Additional Information

What prompted me to open this issue was the fact that these instance names now pollute search; any reasonably small string of reasonable characters is a substring of the above instance name. Others are worried about blow-up continuing and causing weird problems down the line. Another observation is that this causes problems with the docs: the relevant link for this instance doesn't allow you to look at the equations for the instance -- you get the message One or more equations did not get rendered due to their size.

In community Lean 3 there was a more reasonable algorithm, which unfortunately I do not know the details of, although I do remember that it was changed from the Lean 3.4.2 algorithm (which was sometimes returning instance names which were too short :-) in the sense that they were missing relevant information or in the wrong namespace or something). It would be great to see this more controlled algorithm in Lean 4 before the exponential growth of auto-generated instance names starts to cause weird problems.

@Kha Kha self-assigned this Jul 21, 2023
@Kha
Copy link
Member

Kha commented Jul 26, 2023

Let's start by reviewing the tried and potential naming schemes (numbering is purely for disambiguation)

  1. current Lean 4 scheme: ignores binders and camel case-concatenates names of all referenced constants and constant-likes (Type/Prop/ForAll) in the elaborated instance type. Low chance of collisions but see above for downsides. We still append a disambiguating index when necessary and possible (i.e. when not in a diamond situation), which does happen in practice
    image

  2. previous Lean 4 scheme: similar to above, but using the concrete syntax tree, thus ignoring any inferred information. This led to undesirable collisions as documented in Names of inferred instances clash #951. An upside of any syntactic approach is that the output should at most be linear in the input size.

  3. syntactic approach including binders: as mentioned in Names of inferred instances clash #951. It would probably have to include non-explicit binders to avoid collisions, which should still be less verbose than what we have now.

  4. Lean 3c scheme: a syntactic-type solution like 2 but with more heuristics, including for the namespace, documented at https://github.com/leanprover-community/lean/blob/master/src/frontends/lean/decl_util.cpp#L58-L68. Actually, it works on the pre-term of the type and thus is not even applicable 1:1 to Lean 4, though eagerly unfolding macros might get close enough.
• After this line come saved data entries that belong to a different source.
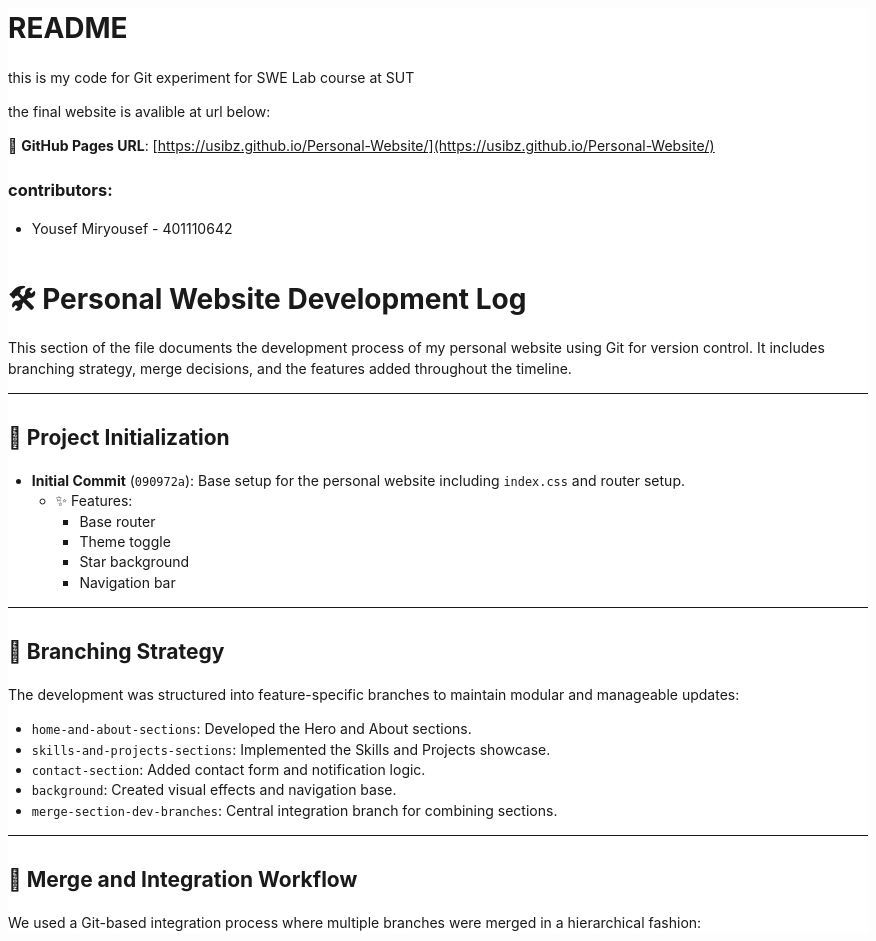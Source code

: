 # README

this is my code for Git experiment for SWE Lab course at SUT

the final website is avalible at url below:

🔗 **GitHub Pages URL**: [https://usibz.github.io/Personal-Website/](https://usibz.github.io/Personal-Website/)


### contributors:

- Yousef Miryousef - 401110642



# 🛠️ Personal Website Development Log

This section of the file documents the development process of my personal website using Git for version control. It includes branching strategy, merge decisions, and the features added throughout the timeline.

---

## 📁 Project Initialization

- **Initial Commit** (`090972a`): Base setup for the personal website including `index.css` and router setup.
  - ✨ Features:
    - Base router
    - Theme toggle
    - Star background
    - Navigation bar

---

## 🌿 Branching Strategy

The development was structured into feature-specific branches to maintain modular and manageable updates:

- `home-and-about-sections`: Developed the Hero and About sections.
- `skills-and-projects-sections`: Implemented the Skills and Projects showcase.
- `contact-section`: Added contact form and notification logic.
- `background`: Created visual effects and navigation base.
- `merge-section-dev-branches`: Central integration branch for combining sections.

---

## 🔀 Merge and Integration Workflow

We used a Git-based integration process where multiple branches were merged in a hierarchical fashion:
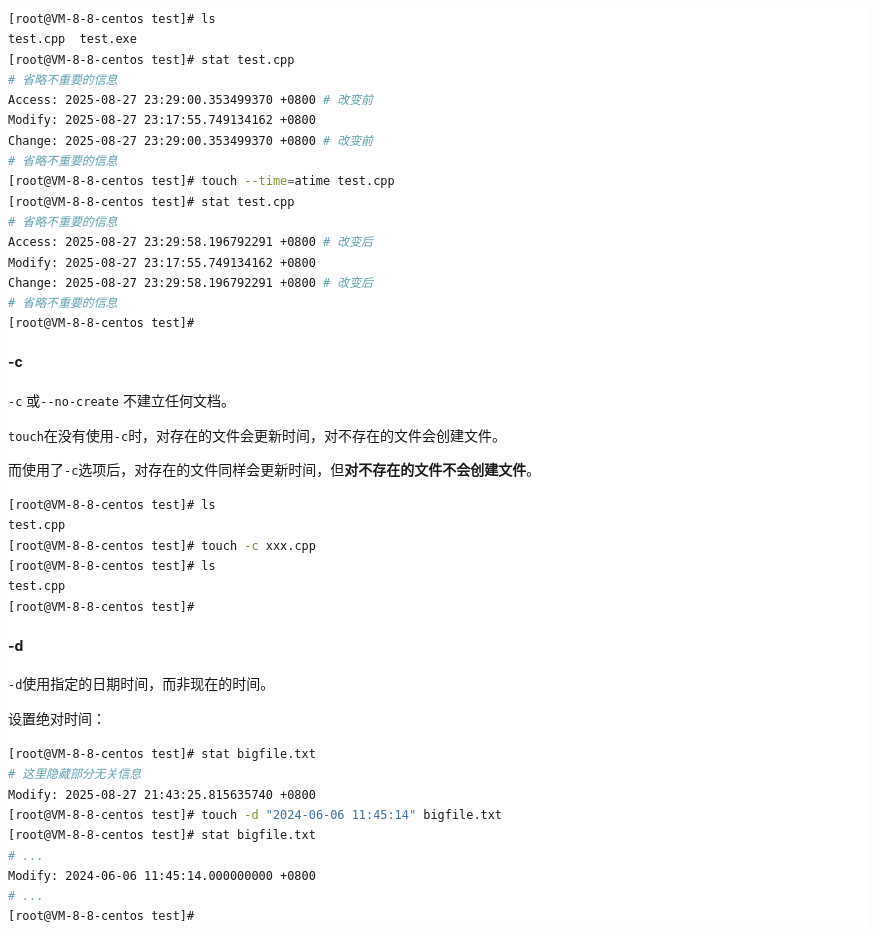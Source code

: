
 ```bash
[root@VM-8-8-centos test]# ls
test.cpp  test.exe
[root@VM-8-8-centos test]# stat test.cpp
# 省略不重要的信息
Access: 2025-08-27 23:29:00.353499370 +0800 # 改变前
Modify: 2025-08-27 23:17:55.749134162 +0800
Change: 2025-08-27 23:29:00.353499370 +0800 # 改变前
# 省略不重要的信息
[root@VM-8-8-centos test]# touch --time=atime test.cpp
[root@VM-8-8-centos test]# stat test.cpp
# 省略不重要的信息
Access: 2025-08-27 23:29:58.196792291 +0800 # 改变后
Modify: 2025-08-27 23:17:55.749134162 +0800
Change: 2025-08-27 23:29:58.196792291 +0800 # 改变后
# 省略不重要的信息
[root@VM-8-8-centos test]# 

```



#### -c

`-c`  或`--no-create` 不建立任何文档。

`touch`在没有使用`-c`时，对存在的文件会更新时间，对不存在的文件会创建文件。

而使用了`-c`选项后，对存在的文件同样会更新时间，但**对不存在的文件不会创建文件**。

```bash
[root@VM-8-8-centos test]# ls
test.cpp
[root@VM-8-8-centos test]# touch -c xxx.cpp
[root@VM-8-8-centos test]# ls
test.cpp
[root@VM-8-8-centos test]# 

```

#### -d

`-d`使用指定的日期时间，而非现在的时间。

设置绝对时间：

```bash
[root@VM-8-8-centos test]# stat bigfile.txt
# 这里隐藏部分无关信息
Modify: 2025-08-27 21:43:25.815635740 +0800
[root@VM-8-8-centos test]# touch -d "2024-06-06 11:45:14" bigfile.txt
[root@VM-8-8-centos test]# stat bigfile.txt
# ...
Modify: 2024-06-06 11:45:14.000000000 +0800
# ...
[root@VM-8-8-centos test]# 
```

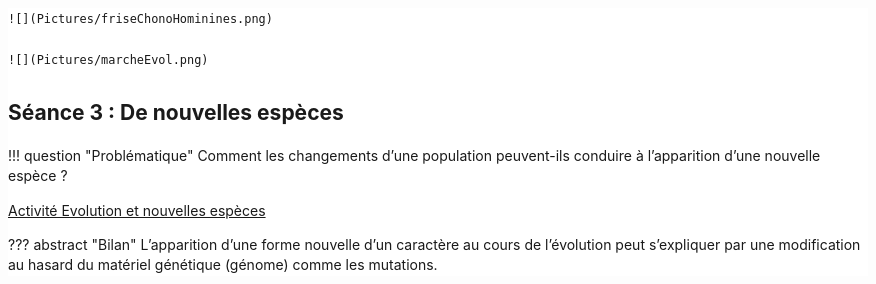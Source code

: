     ![](Pictures/friseChonoHominines.png)

    ![](Pictures/marcheEvol.png)




## Séance 3 : De nouvelles espèces

!!! question "Problématique"
    Comment les changements d’une population peuvent-ils conduire à l’apparition d’une nouvelle espèce ?

[Activité Evolution et nouvelles espèces](../speciation)




??? abstract "Bilan"
    L’apparition d’une forme nouvelle d’un caractère au cours de l’évolution peut s’expliquer par une modification au hasard du matériel génétique (génome) comme les mutations.
    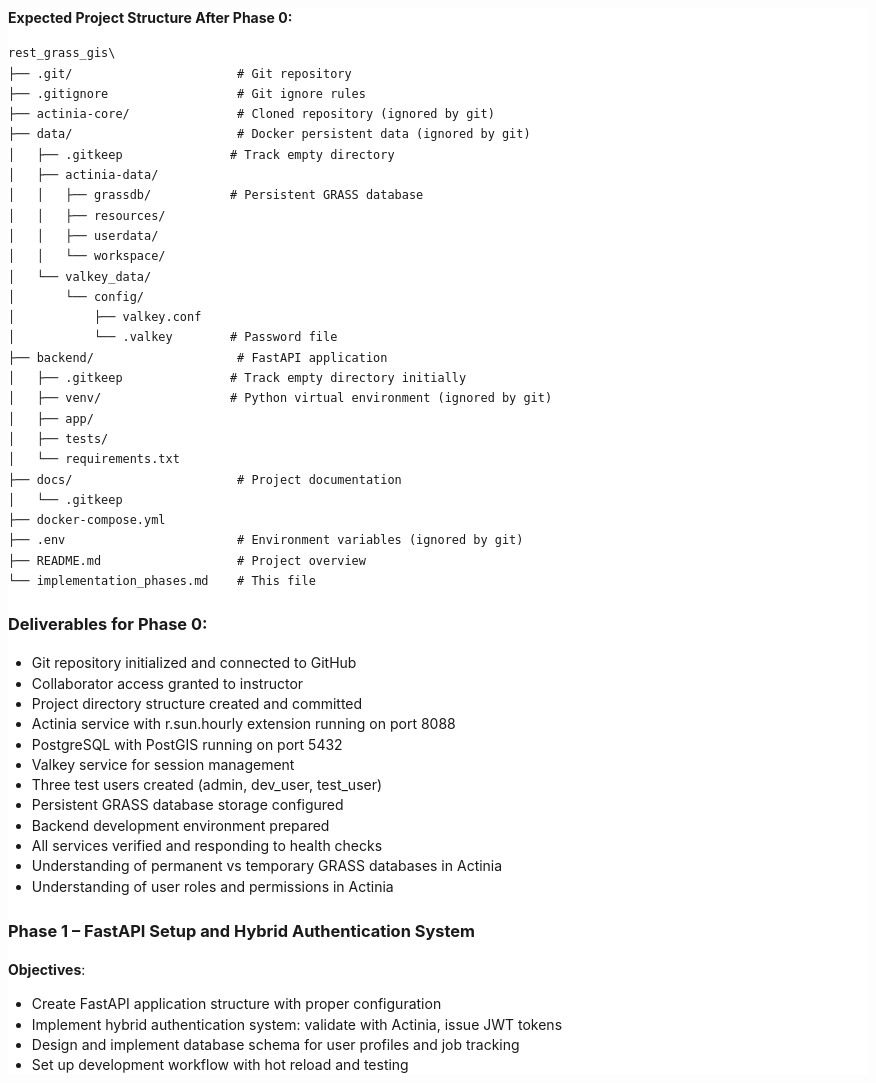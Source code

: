 **Expected Project Structure After Phase 0:**
```
rest_grass_gis\
├── .git/                       # Git repository
├── .gitignore                  # Git ignore rules
├── actinia-core/               # Cloned repository (ignored by git)
├── data/                       # Docker persistent data (ignored by git)
│   ├── .gitkeep               # Track empty directory
│   ├── actinia-data/
│   │   ├── grassdb/           # Persistent GRASS database
│   │   ├── resources/
│   │   ├── userdata/
│   │   └── workspace/
│   └── valkey_data/
│       └── config/
│           ├── valkey.conf
│           └── .valkey        # Password file
├── backend/                    # FastAPI application
│   ├── .gitkeep               # Track empty directory initially
│   ├── venv/                  # Python virtual environment (ignored by git)
│   ├── app/
│   ├── tests/
│   └── requirements.txt
├── docs/                       # Project documentation
│   └── .gitkeep
├── docker-compose.yml
├── .env                        # Environment variables (ignored by git)
├── README.md                   # Project overview
└── implementation_phases.md    # This file
```

### Deliverables for Phase 0:
-  Git repository initialized and connected to GitHub
-  Collaborator access granted to instructor
-  Project directory structure created and committed
-  Actinia service with r.sun.hourly extension running on port 8088
-  PostgreSQL with PostGIS running on port 5432  
-  Valkey service for session management
-  Three test users created (admin, dev_user, test_user)
-  Persistent GRASS database storage configured
-  Backend development environment prepared
-  All services verified and responding to health checks
-  Understanding of permanent vs temporary GRASS databases in Actinia
-  Understanding of user roles and permissions in Actinia

### Phase 1 – FastAPI Setup and Hybrid Authentication System

**Objectives**:
- Create FastAPI application structure with proper configuration
- Implement hybrid authentication system: validate with Actinia, issue JWT tokens
- Design and implement database schema for user profiles and job tracking
- Set up development workflow with hot reload and testing
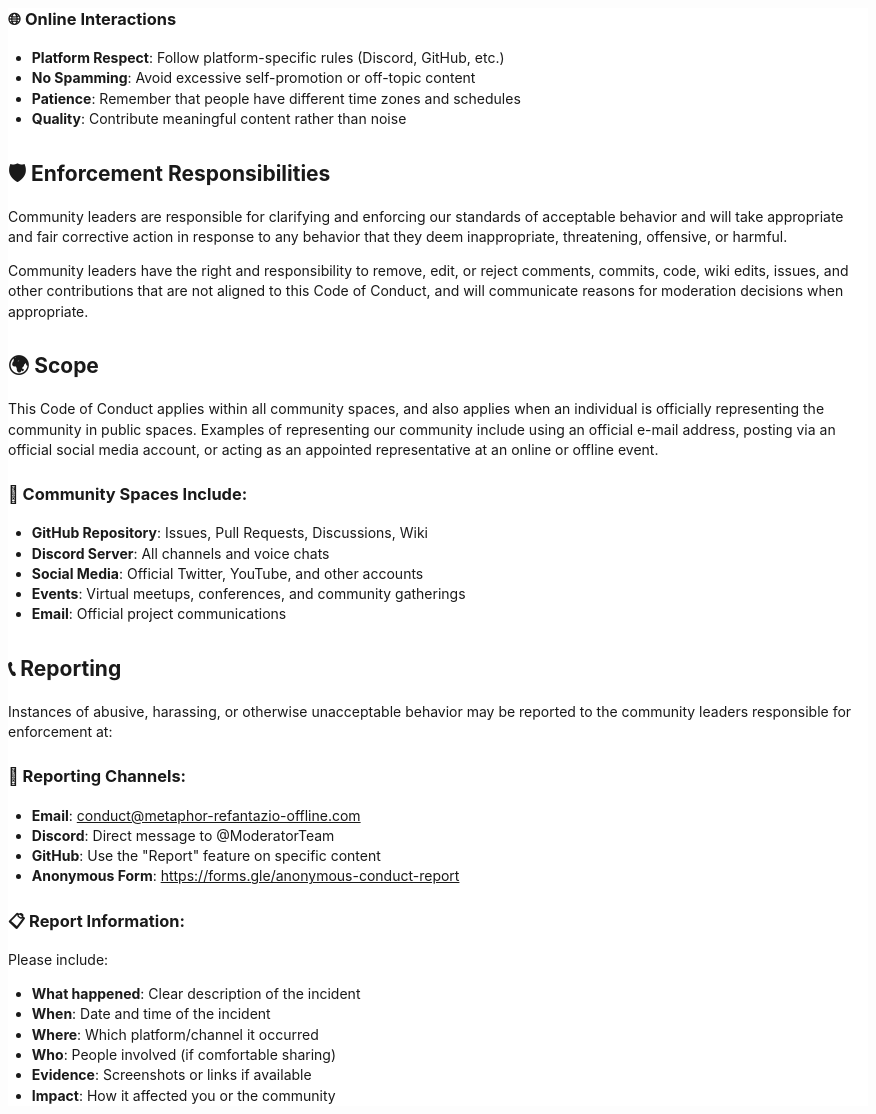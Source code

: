 ### 🌐 Online Interactions
- **Platform Respect**: Follow platform-specific rules (Discord, GitHub, etc.)
- **No Spamming**: Avoid excessive self-promotion or off-topic content
- **Patience**: Remember that people have different time zones and schedules
- **Quality**: Contribute meaningful content rather than noise

## 🛡️ Enforcement Responsibilities

Community leaders are responsible for clarifying and enforcing our standards of acceptable behavior and will take appropriate and fair corrective action in response to any behavior that they deem inappropriate, threatening, offensive, or harmful.

Community leaders have the right and responsibility to remove, edit, or reject comments, commits, code, wiki edits, issues, and other contributions that are not aligned to this Code of Conduct, and will communicate reasons for moderation decisions when appropriate.

## 🌍 Scope

This Code of Conduct applies within all community spaces, and also applies when an individual is officially representing the community in public spaces. Examples of representing our community include using an official e-mail address, posting via an official social media account, or acting as an appointed representative at an online or offline event.

### 📍 Community Spaces Include:
- **GitHub Repository**: Issues, Pull Requests, Discussions, Wiki
- **Discord Server**: All channels and voice chats
- **Social Media**: Official Twitter, YouTube, and other accounts
- **Events**: Virtual meetups, conferences, and community gatherings
- **Email**: Official project communications

## 📞 Reporting

Instances of abusive, harassing, or otherwise unacceptable behavior may be reported to the community leaders responsible for enforcement at:

### 🚨 Reporting Channels:
- **Email**: conduct@metaphor-refantazio-offline.com
- **Discord**: Direct message to @ModeratorTeam
- **GitHub**: Use the "Report" feature on specific content
- **Anonymous Form**: https://forms.gle/anonymous-conduct-report

### 📋 Report Information:
Please include:
- **What happened**: Clear description of the incident
- **When**: Date and time of the incident
- **Where**: Which platform/channel it occurred
- **Who**: People involved (if comfortable sharing)
- **Evidence**: Screenshots or links if available
- **Impact**: How it affected you or the community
  5. namespacing using the module name: as briefly mentioned and immediately discarded by me in Names of inferred instances clash #951. It does prevent any chance of collisions. My concern with introducing these namespaces was with auto completion, documentation, and any other kind of declaration listing, though we could work on de-emphasizing them in all these cases - after all, people should not care about the name of an unnamed instance in most cases. However, it is unclear to me how the full declaration name would be assembled specifically - if we discard the current namespace, we break scoped unnamed instances. If we include it, we will generate quite strange names full of redundancies.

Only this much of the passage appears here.